Would you return, word for word, the lines of the data below from the line with "in local communities." through the line with "systems are overburdened.", and no others?

:: Data supplied ::

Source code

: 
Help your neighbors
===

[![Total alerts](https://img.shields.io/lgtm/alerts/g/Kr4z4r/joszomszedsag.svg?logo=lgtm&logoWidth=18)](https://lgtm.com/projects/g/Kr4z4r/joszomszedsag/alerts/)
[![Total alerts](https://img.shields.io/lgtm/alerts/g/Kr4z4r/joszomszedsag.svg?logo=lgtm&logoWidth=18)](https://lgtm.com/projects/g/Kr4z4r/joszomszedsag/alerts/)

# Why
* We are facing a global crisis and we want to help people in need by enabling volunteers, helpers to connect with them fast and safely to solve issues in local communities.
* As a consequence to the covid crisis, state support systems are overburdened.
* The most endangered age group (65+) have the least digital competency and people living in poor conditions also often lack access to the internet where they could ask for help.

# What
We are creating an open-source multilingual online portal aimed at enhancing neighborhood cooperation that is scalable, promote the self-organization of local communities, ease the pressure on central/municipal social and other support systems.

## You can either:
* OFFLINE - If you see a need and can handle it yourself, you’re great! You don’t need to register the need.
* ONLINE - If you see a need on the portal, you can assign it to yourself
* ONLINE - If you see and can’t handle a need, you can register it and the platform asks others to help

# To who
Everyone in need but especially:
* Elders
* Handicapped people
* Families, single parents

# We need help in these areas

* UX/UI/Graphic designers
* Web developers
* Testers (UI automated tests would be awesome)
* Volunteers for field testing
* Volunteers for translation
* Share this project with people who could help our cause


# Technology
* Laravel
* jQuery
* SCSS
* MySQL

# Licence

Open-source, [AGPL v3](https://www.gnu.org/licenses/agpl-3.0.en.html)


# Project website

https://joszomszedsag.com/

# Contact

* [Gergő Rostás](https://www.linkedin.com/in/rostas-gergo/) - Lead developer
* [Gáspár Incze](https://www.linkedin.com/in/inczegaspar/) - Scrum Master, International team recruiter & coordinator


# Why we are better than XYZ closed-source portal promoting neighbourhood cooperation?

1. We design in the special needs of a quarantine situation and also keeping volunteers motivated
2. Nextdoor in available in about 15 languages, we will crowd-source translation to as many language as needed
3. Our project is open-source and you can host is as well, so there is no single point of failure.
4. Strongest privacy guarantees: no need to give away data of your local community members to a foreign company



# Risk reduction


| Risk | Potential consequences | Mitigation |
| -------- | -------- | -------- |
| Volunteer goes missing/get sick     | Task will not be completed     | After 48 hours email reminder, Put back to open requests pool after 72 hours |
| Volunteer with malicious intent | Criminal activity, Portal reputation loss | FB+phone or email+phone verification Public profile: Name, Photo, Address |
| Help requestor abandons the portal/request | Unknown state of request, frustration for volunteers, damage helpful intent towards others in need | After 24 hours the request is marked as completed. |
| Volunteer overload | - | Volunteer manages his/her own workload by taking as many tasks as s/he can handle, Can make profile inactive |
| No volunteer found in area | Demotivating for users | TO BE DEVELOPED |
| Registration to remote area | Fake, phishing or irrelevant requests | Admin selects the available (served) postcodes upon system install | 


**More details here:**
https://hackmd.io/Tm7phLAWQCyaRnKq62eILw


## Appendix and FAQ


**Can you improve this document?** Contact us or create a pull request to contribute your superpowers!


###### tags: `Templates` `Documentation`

:::
:: Data supplied ::

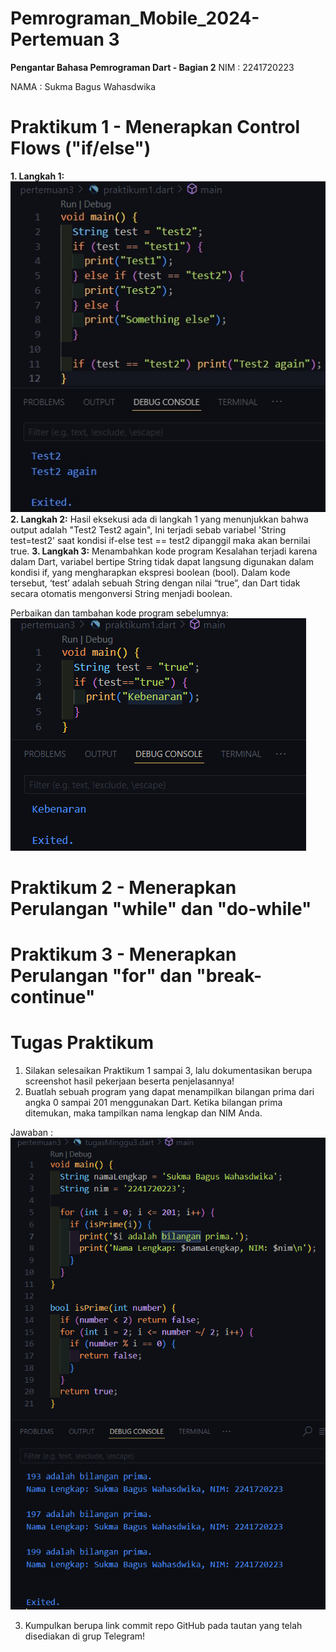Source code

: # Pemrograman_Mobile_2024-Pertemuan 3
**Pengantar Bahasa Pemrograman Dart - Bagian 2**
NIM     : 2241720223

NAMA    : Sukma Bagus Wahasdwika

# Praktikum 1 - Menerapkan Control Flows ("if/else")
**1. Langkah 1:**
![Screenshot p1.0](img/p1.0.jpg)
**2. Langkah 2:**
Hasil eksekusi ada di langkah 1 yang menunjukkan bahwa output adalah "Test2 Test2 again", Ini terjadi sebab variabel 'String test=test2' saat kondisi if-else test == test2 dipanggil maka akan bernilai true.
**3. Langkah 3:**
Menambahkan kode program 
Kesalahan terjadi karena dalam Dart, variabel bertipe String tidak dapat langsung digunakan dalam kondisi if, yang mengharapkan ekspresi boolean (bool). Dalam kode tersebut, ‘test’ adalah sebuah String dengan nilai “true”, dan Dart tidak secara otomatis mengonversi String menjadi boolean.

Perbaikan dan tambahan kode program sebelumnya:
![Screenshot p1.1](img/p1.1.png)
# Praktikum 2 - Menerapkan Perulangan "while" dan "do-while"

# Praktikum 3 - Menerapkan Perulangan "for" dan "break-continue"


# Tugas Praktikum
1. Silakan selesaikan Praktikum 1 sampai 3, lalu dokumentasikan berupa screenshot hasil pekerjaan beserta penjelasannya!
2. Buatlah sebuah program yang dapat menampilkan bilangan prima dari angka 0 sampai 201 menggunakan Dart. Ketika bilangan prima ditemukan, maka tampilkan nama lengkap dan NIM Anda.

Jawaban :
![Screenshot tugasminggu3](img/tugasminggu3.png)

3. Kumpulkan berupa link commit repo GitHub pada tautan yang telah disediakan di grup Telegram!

:::
:: Data supplied ::

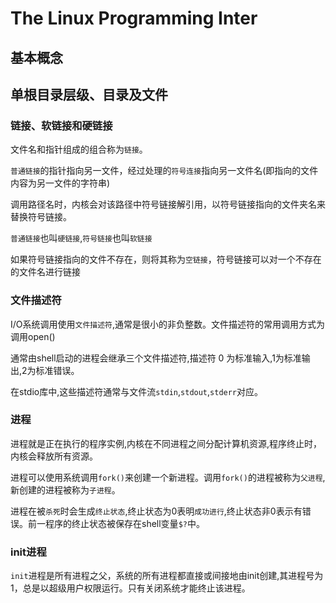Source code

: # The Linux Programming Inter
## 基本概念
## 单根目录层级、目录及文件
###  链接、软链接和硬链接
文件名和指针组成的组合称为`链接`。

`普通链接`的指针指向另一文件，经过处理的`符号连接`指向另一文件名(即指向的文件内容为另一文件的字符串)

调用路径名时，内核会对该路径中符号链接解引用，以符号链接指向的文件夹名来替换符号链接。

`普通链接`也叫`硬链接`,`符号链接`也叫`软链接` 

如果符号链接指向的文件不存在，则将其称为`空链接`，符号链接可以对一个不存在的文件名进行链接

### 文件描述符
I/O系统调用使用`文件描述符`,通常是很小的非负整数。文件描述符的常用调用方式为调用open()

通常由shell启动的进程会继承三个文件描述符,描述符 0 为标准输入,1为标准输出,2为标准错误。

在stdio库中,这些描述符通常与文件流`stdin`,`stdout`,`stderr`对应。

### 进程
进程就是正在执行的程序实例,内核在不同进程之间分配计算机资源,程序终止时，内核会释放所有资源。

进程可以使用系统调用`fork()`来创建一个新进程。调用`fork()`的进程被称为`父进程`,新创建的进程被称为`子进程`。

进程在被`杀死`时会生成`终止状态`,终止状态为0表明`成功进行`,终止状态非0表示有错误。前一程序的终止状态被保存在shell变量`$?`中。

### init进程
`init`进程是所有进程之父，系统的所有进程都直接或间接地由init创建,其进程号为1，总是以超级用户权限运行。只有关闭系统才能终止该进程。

:::

### Your solution
* We are facing a global crisis and we want to help people in need by enabling volunteers, helpers to connect with them fast and safely to solve issues in local communities.
* As a consequence to the covid crisis, state support systems are overburdened.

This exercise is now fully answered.